(What the task asks):
Filter the listing so that only lines with the word "date" remain.

-- Opening Marker --

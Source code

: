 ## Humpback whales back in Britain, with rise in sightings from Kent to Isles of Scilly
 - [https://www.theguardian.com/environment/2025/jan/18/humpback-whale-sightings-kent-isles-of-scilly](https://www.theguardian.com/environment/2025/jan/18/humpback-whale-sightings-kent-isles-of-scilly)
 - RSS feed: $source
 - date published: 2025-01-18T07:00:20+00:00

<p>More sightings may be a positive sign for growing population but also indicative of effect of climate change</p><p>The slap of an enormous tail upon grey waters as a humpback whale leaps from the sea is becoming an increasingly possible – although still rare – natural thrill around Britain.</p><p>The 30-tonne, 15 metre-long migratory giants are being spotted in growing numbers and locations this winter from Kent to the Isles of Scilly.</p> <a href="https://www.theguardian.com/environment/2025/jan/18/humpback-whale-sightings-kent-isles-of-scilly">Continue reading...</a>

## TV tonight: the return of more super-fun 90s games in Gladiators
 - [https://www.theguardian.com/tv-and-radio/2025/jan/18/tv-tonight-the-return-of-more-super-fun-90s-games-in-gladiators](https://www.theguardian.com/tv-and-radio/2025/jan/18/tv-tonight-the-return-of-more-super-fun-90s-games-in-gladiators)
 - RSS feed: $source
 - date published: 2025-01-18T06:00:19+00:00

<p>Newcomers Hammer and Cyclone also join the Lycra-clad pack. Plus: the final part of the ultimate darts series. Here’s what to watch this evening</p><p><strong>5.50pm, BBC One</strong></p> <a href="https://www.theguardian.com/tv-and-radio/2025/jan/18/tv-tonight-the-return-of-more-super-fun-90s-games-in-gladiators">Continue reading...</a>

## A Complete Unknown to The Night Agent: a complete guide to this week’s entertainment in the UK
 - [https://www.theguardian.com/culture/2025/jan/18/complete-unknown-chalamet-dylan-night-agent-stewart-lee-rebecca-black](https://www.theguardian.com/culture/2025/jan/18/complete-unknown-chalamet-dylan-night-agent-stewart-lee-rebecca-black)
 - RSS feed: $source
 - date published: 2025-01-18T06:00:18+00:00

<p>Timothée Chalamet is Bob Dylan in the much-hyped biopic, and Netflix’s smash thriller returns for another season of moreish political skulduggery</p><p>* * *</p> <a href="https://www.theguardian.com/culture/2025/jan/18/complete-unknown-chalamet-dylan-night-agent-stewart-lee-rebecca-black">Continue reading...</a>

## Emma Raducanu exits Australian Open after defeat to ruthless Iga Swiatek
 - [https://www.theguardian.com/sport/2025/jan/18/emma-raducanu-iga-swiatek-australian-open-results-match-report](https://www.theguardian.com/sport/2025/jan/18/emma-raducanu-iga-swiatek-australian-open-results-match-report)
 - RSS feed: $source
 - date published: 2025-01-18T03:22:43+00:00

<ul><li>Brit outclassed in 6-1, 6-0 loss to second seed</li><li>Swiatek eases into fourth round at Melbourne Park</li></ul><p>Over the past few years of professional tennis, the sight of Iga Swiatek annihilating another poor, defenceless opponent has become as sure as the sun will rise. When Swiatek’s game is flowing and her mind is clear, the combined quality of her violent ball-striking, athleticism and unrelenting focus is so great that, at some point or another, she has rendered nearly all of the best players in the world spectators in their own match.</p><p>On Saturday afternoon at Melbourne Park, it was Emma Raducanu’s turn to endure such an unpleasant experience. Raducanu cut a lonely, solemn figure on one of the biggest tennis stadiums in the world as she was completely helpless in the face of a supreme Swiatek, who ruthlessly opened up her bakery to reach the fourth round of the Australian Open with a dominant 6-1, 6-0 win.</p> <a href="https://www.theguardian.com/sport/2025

-- Closing Marker --

(Your response):
 - date published: 2025-01-18T07:00:20+00:00
 - date published: 2025-01-18T06:00:19+00:00
 - date published: 2025-01-18T06:00:18+00:00
 - date published: 2025-01-18T03:22:43+00:00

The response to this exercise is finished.